The Mindless Student

If you’re thinking that deliberate practice seems like a lot more work than grabbing your instrument and playing through whatever songs come to mind, you’re right. Some of the extra work will be planning and writing goals, but the majority of effort will be mental.

Consistently creating practice sessions that contain the four key elements requires a high level of attentiveness and mindfulness. When you exhibit mindfulness, you have an awareness of the experience of the moment. You are aware of your thoughts, perceptions, and actions. You notice what is happening, you notice mistakes, and you notice what you are doing that works and doesn’t work.

Imagine a student who is not mindful while practicing. He’s in a rush to play through his piece five times because his teacher told him he should play it at least that many times each day. He’s not sure what to focus on while playing, so he does his best to get through it. He doesn’t notice that he’s making the same errors every time. He notices a few other mistakes, but doesn’t know what to do about them. Mysteriously to him, they are problematic every single time. After five times, he is a little bored, but pleased that he successfully finished his practice for the day.

The Mindful Student

You, mindful student, will have a different approach and remember the four essentials of practice.
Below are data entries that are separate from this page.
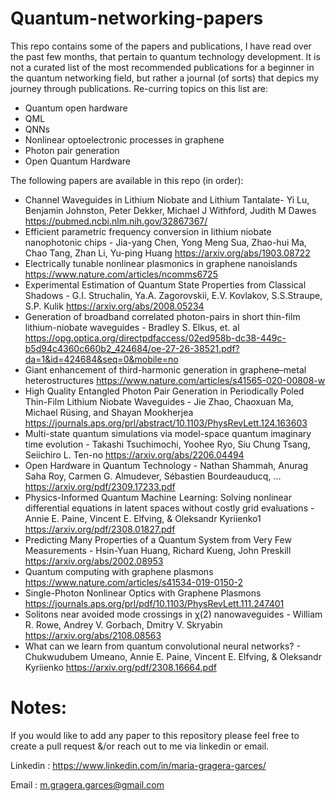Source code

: # Quantum-networking-papers
This repo contains some of the papers and publications, I have read over the past few months, that pertain to quantum technology development.
It is not a curated list of the most recommended publications for a beginner in the quantum networking field, but rather a journal (of sorts) that depics my journey through publications.
Re-curring topics on this list are:
- Quantum open hardware
- QML
- QNNs
- Nonlinear optoelectronic processes in graphene
- Photon pair generation
- Open Quantum Hardware

The following papers are available in this repo (in order):
- Channel Waveguides in Lithium Niobate and Lithium Tantalate- Yi Lu, Benjamin Johnston, Peter Dekker, Michael J Withford, Judith M Dawes
       https://pubmed.ncbi.nlm.nih.gov/32867367/
- Efficient parametric frequency conversion in lithium niobate nanophotonic chips - Jia-yang Chen, Yong Meng Sua, Zhao-hui Ma, Chao Tang, Zhan Li, Yu-ping Huang
       https://arxiv.org/abs/1903.08722
- Electrically tunable nonlinear plasmonics in graphene nanoislands
       https://www.nature.com/articles/ncomms6725
- Experimental Estimation of Quantum State Properties from Classical Shadows - G.I. Struchalin, Ya.A. Zagorovskii, E.V. Kovlakov, S.S.Straupe, S.P. Kulik
       https://arxiv.org/abs/2008.05234 
- Generation of broadband correlated photon-pairs in short thin-film lithium-niobate waveguides - Bradley S. Elkus, et. al
       https://opg.optica.org/directpdfaccess/02ed958b-dc38-449c-b5d94c4360c660b2_424684/oe-27-26-38521.pdf?da=1&id=424684&seq=0&mobile=no 
- Giant enhancement of third-harmonic generation in graphene–metal heterostructures
       https://www.nature.com/articles/s41565-020-00808-w
- High Quality Entangled Photon Pair Generation in Periodically Poled Thin-Film Lithium Niobate Waveguides - Jie Zhao, Chaoxuan Ma, Michael Rüsing, and Shayan Mookherjea
       https://journals.aps.org/prl/abstract/10.1103/PhysRevLett.124.163603
- Multi-state quantum simulations via model-space quantum imaginary time evolution - Takashi Tsuchimochi, Yoohee Ryo, Siu Chung Tsang, Seiichiro L. Ten-no
       https://arxiv.org/abs/2206.04494
- Open Hardware in Quantum Technology - Nathan Shammah, Anurag Saha Roy, Carmen G. Almudever, Sébastien Bourdeauducq, ...
       https://arxiv.org/pdf/2309.17233.pdf
- Physics-Informed Quantum Machine Learning: Solving nonlinear differential equations in latent spaces without costly grid evaluations - Annie E. Paine, Vincent E. Elfving, & Oleksandr Kyriienko1
       https://arxiv.org/pdf/2308.01827.pdf
- Predicting Many Properties of a Quantum System from Very Few Measurements - Hsin-Yuan Huang, Richard Kueng, John Preskill
       https://arxiv.org/abs/2002.08953
- Quantum computing with graphene plasmons
       https://www.nature.com/articles/s41534-019-0150-2
- Single-Photon Nonlinear Optics with Graphene Plasmons
       https://journals.aps.org/prl/pdf/10.1103/PhysRevLett.111.247401
- Solitons near avoided mode crossings in χ(2) nanowaveguides - William R. Rowe, Andrey V. Gorbach, Dmitry V. Skryabin
       https://arxiv.org/abs/2108.08563
- What can we learn from quantum convolutional neural networks? - Chukwudubem Umeano, Annie E. Paine, Vincent E. Elfving, & Oleksandr Kyriienko
       https://arxiv.org/pdf/2308.16664.pdf


# Notes:
If you would like to add any paper to this repository please feel free to create a pull request &/or reach out to me via linkedin or email.

Linkedin : https://www.linkedin.com/in/maria-gragera-garces/

Email : m.gragera.garces@gmail.com






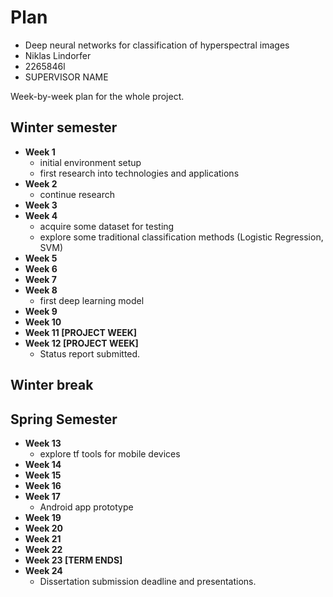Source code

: # Plan

* Deep neural networks for classification of hyperspectral images
* Niklas Lindorfer
* 2265846l
* SUPERVISOR NAME

Week-by-week plan for the whole project.

## Winter semester

* **Week 1**
  * initial environment setup
  * first research into technologies and applications
* **Week 2**
  * continue research
* **Week 3**
* **Week 4**
  * acquire some dataset for testing
  * explore some traditional classification methods (Logistic Regression, SVM)
* **Week 5**
* **Week 6**
* **Week 7**
* **Week 8**
  * first deep learning model
* **Week 9**
* **Week 10**
* **Week 11 [PROJECT WEEK]**
* **Week 12 [PROJECT WEEK]** 
  * Status report submitted.

## Winter break

## Spring Semester

* **Week 13**
  * explore tf tools for mobile devices
* **Week 14**
* **Week 15**
* **Week 16**
* **Week 17**
  * Android app prototype
* **Week 19**
* **Week 20**
* **Week 21**
* **Week 22**
* **Week 23 [TERM ENDS]**
* **Week 24** 
  * Dissertation submission deadline and presentations.

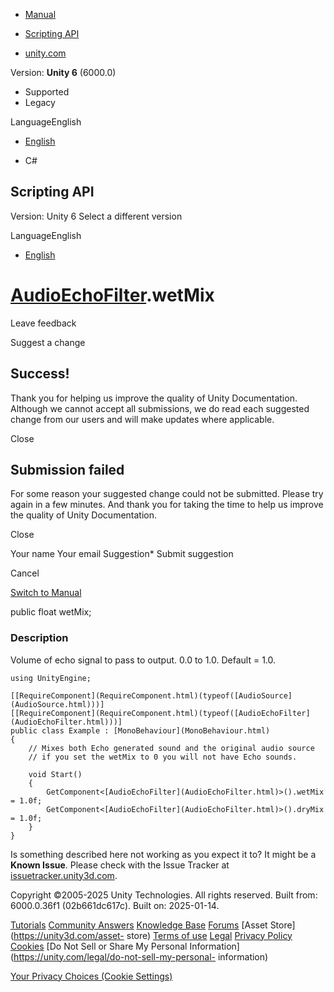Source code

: [ ]()

  * [Manual](../Manual/index.html)
  * [Scripting API](../ScriptReference/index.html)

  * [unity.com](https://unity.com/)

Version: **Unity 6** (6000.0)

  * Supported
  * Legacy

LanguageEnglish

  * [English]()

  * C#

[ ](https://docs.unity3d.com)

## Scripting API

Version: Unity 6 Select a different version

LanguageEnglish

  * [English]()

#  [AudioEchoFilter](AudioEchoFilter.html).wetMix

Leave feedback

Suggest a change

## Success!

Thank you for helping us improve the quality of Unity Documentation. Although
we cannot accept all submissions, we do read each suggested change from our
users and will make updates where applicable.

Close

## Submission failed

For some reason your suggested change could not be submitted. Please <a>try
again</a> in a few minutes. And thank you for taking the time to help us
improve the quality of Unity Documentation.

Close

Your name Your email Suggestion* Submit suggestion

Cancel

[Switch to Manual](../Manual/class-AudioEchoFilter.html "Go to AudioEchoFilter
Component in the Manual")

public float wetMix;

### Description

Volume of echo signal to pass to output. 0.0 to 1.0. Default = 1.0.

    
    
    using UnityEngine;  
      
    [[RequireComponent](RequireComponent.html)(typeof([AudioSource](AudioSource.html)))]
    [[RequireComponent](RequireComponent.html)(typeof([AudioEchoFilter](AudioEchoFilter.html)))]
    public class Example : [MonoBehaviour](MonoBehaviour.html)
    {
        // Mixes both Echo generated sound and the original audio source
        // if you set the wetMix to 0 you will not have Echo sounds.  
      
        void Start()
        {
            GetComponent<[AudioEchoFilter](AudioEchoFilter.html)>().wetMix = 1.0f;
            GetComponent<[AudioEchoFilter](AudioEchoFilter.html)>().dryMix = 1.0f;
        }
    }
    

Is something described here not working as you expect it to? It might be a
**Known Issue**. Please check with the Issue Tracker at
[issuetracker.unity3d.com](https://issuetracker.unity3d.com).

Copyright ©2005-2025 Unity Technologies. All rights reserved. Built from:
6000.0.36f1 (02b661dc617c). Built on: 2025-01-14.

[Tutorials](https://unity3d.com/learn) [Community
Answers](https://answers.unity3d.com) [Knowledge
Base](https://support.unity3d.com/hc/en-us)
[Forums](https://forum.unity3d.com) [Asset Store](https://unity3d.com/asset-
store) [Terms of use](https://docs.unity3d.com/Manual/TermsOfUse.html)
[Legal](https://unity.com/legal) [Privacy
Policy](https://unity.com/legal/privacy-policy)
[Cookies](https://unity.com/legal/cookie-policy) [Do Not Sell or Share My
Personal Information](https://unity.com/legal/do-not-sell-my-personal-
information)

[Your Privacy Choices (Cookie Settings)](javascript:void\(0\);)

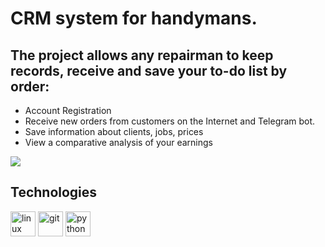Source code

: <h1>CRM system for handymans.</h1>
<h2>The project allows any repairman to keep records, receive and
save your to-do list by order:</h2>

<ul>
<li>Account Registration
<li>Receive new orders from customers on the Internet and Telegram bot.
<li>Save information about clients, jobs, prices
<li>View a comparative analysis of your earnings
</ul>
<img src="-">

<h2>Technologies</h2>
<p align="left" dir="auto"> 
<img src="https://raw.githubusercontent.com/daniilshat/daniilshat/2d7eafe5250314b3d422c86b35de062e0f1f5178/icons/linux.svg" alt="linux" width="40" height="40" style="max-width: 100%;"> 
<img src="https://raw.githubusercontent.com/daniilshat/daniilshat/2583381c09497c680369e95dce7e029d93484d94/icons/PyCharm.svg" alt="git" width="40" height="40" style="max-width: 100%;"> 
<img src="https://raw.githubusercontent.com/daniilshat/daniilshat/2d7eafe5250314b3d422c86b35de062e0f1f5178/icons/python.svg" alt="python" width="40" height="40" style="max-width: 100%;">

</p>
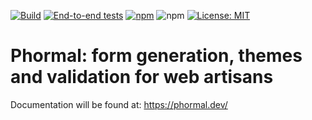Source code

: [![Build](https://github.com/tomosterlund/phormal/actions/workflows/build.yml/badge.svg)](https://github.com/tomosterlund/phormal/actions/workflows/build.yml)
[![End-to-end tests](https://github.com/tomosterlund/phormal/actions/workflows/end-to-end-tests.yml/badge.svg)](https://github.com/tomosterlund/phormal/actions/workflows/end-to-end-tests.yml)
[![npm](https://img.shields.io/npm/v/@phormal/core)](https://www.npmjs.com/package/@phormal/core)
![npm](https://img.shields.io/npm/dm/@phormal/core)
[![License: MIT](https://img.shields.io/badge/License-MIT-yellow.svg)](https://opensource.org/licenses/MIT)

# Phormal: form generation, themes and validation for web artisans

Documentation will be found at: https://phormal.dev/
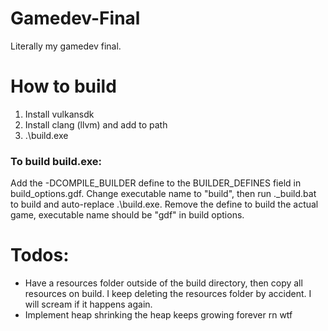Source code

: ﻿# Gamedev-Final

Literally my gamedev final.

# How to build
1. Install vulkansdk
2. Install clang (llvm) and add to path
3. .\build.exe

### To build build.exe:
Add the -DCOMPILE_BUILDER define to the BUILDER_DEFINES field in build_options.gdf. Change executable name to "build", then run .\_build.bat to build and auto-replace .\build.exe. Remove the define to build the actual game, executable name should be "gdf" in build options. 

# Todos:
- Have a resources folder outside of the build directory, then copy all resources on build. I keep deleting the resources folder by accident. I will scream if it happens again.
- Implement heap shrinking the heap keeps growing forever rn wtf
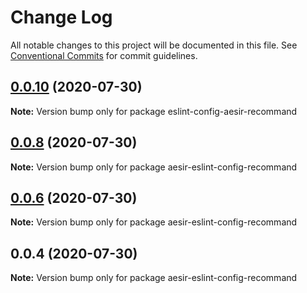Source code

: # Change Log

All notable changes to this project will be documented in this file.
See [Conventional Commits](https://conventionalcommits.org) for commit guidelines.

## [0.0.10](https://github.com/byterotate/aesir/compare/v0.0.8...v0.0.10) (2020-07-30)

**Note:** Version bump only for package eslint-config-aesir-recommand





## [0.0.8](https://github.com/byterotate/aesir/compare/v0.0.6...v0.0.8) (2020-07-30)

**Note:** Version bump only for package aesir-eslint-config-recommand





## [0.0.6](https://github.com/byterotate/aesir/compare/v0.0.4...v0.0.6) (2020-07-30)

**Note:** Version bump only for package aesir-eslint-config-recommand





## 0.0.4 (2020-07-30)

**Note:** Version bump only for package aesir-eslint-config-recommand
First, you come to practice ready to work hard. You have the intention to make real improvement today. You focus your attention on the practice tasks. You know this will be a mentally strenuous workout, but you’re not backing down.

You want today’s work to improve your skills, so you know you’ll need appropriate goals that challenge you. You mindfully focus on the piece as you play it through. You’re really looking for sections that are difficult to play or mistakes that you make. You circle a section that is challenging and decide to make mastery of those measures your first small goal for the next several minutes. You even decide to assign yourself some drills related to performing the skill in that section.

As you play, you are aware of your music and compare it to the recording you can hear in your mind. You are aware of how you are creating the sounds. You pause to give yourself instant feedback about your playing. You know just what is needed to make it better.

You use the feedback to repeat and improve the task at hand until you achieve your small goal. You know you’ve made progress today because you can hear and notice the improvement in that bit of music.

Your practice session has been practically perfect thanks to your mindfulness and mental effort.

Are We Experts Yet?

Remember, the experts were not born with any natural ability that you do not also possess. Intentional, perfect practice sessions will allow you to improve your skill dramatically. The final skill level you achieve will ultimately depend on your endurance.

It takes years of focused practice to become a master. On the other hand with years of mindless practice you’ll stay right where you are!

Which path are you on with your practice hours? Do you have the motivation to be a perfect practicer?

This week, strive to have a perfect practice by making it:

  1. Intentional, think “practice, not playtime”.
  2. Improving and appropriate, with goals for every task.
  3. Responsive, with immediate feedback.
  4. Repetitive, mastering each momentary goal.